Problem requirements ->
One range is to be output from the listing below, exactly as written: the line with "ScholarPhile Deployment Guide" to the line with "- **Build output", both kept.

Data for this task ->

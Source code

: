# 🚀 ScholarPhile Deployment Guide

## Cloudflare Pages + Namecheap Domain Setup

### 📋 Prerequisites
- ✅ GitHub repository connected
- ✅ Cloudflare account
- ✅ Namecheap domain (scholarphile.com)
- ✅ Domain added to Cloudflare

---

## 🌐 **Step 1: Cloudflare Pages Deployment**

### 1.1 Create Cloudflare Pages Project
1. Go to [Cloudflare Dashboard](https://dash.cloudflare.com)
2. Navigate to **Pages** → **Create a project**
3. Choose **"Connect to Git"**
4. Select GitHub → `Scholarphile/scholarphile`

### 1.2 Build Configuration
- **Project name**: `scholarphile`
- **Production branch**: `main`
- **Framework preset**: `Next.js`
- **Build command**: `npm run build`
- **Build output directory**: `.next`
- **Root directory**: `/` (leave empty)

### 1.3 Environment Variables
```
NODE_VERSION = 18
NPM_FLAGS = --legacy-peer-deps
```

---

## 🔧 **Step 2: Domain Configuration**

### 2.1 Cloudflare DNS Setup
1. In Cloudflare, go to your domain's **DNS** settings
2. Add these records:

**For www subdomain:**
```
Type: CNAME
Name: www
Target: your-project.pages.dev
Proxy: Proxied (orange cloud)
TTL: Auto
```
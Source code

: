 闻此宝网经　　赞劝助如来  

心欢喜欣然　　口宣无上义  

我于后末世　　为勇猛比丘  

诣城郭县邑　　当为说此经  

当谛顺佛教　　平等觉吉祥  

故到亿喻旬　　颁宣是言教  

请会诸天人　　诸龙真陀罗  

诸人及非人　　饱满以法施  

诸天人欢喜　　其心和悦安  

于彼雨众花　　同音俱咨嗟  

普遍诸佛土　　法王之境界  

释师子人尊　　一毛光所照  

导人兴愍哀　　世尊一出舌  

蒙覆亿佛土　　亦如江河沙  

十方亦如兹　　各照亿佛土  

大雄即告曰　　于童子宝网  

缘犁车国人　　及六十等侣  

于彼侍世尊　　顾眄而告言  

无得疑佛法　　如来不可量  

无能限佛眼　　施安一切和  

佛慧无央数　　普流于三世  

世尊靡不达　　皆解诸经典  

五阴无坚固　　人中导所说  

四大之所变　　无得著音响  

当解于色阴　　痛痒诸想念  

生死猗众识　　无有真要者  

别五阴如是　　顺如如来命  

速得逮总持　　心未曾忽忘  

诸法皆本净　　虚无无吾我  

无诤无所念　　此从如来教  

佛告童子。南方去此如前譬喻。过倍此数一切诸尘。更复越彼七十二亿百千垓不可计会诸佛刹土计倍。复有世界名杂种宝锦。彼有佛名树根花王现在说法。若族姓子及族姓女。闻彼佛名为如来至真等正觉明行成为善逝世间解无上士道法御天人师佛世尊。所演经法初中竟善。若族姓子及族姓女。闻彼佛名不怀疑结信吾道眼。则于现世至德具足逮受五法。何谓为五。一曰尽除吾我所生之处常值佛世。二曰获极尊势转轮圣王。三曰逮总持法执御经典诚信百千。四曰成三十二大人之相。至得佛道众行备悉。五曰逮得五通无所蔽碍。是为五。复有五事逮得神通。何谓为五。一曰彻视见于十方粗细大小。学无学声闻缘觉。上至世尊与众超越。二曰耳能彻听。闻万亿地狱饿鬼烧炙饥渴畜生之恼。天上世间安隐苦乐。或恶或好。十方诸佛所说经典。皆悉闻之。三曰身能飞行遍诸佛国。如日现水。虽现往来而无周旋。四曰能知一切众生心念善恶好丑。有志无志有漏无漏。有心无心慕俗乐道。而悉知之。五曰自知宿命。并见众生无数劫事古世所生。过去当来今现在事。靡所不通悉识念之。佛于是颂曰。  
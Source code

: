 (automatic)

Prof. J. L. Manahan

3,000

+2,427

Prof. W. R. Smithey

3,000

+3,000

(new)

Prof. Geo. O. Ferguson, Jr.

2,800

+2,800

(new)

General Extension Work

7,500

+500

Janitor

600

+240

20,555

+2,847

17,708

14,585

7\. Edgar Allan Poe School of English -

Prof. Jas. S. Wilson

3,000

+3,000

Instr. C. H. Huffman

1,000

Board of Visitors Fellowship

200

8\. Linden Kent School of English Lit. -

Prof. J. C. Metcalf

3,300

Task result ->
:# 🚀 ScholarPhile Deployment Guide

## Cloudflare Pages + Namecheap Domain Setup

### 📋 Prerequisites
- ✅ GitHub repository connected
- ✅ Cloudflare account
- ✅ Namecheap domain (scholarphile.com)
- ✅ Domain added to Cloudflare

---

## 🌐 **Step 1: Cloudflare Pages Deployment**

### 1.1 Create Cloudflare Pages Project
1. Go to [Cloudflare Dashboard](https://dash.cloudflare.com)
2. Navigate to **Pages** → **Create a project**
3. Choose **"Connect to Git"**
4. Select GitHub → `Scholarphile/scholarphile`

### 1.2 Build Configuration
- **Project name**: `scholarphile`
- **Production branch**: `main`
- **Framework preset**: `Next.js`
- **Build command**: `npm run build`
- **Build output directory**: `.next`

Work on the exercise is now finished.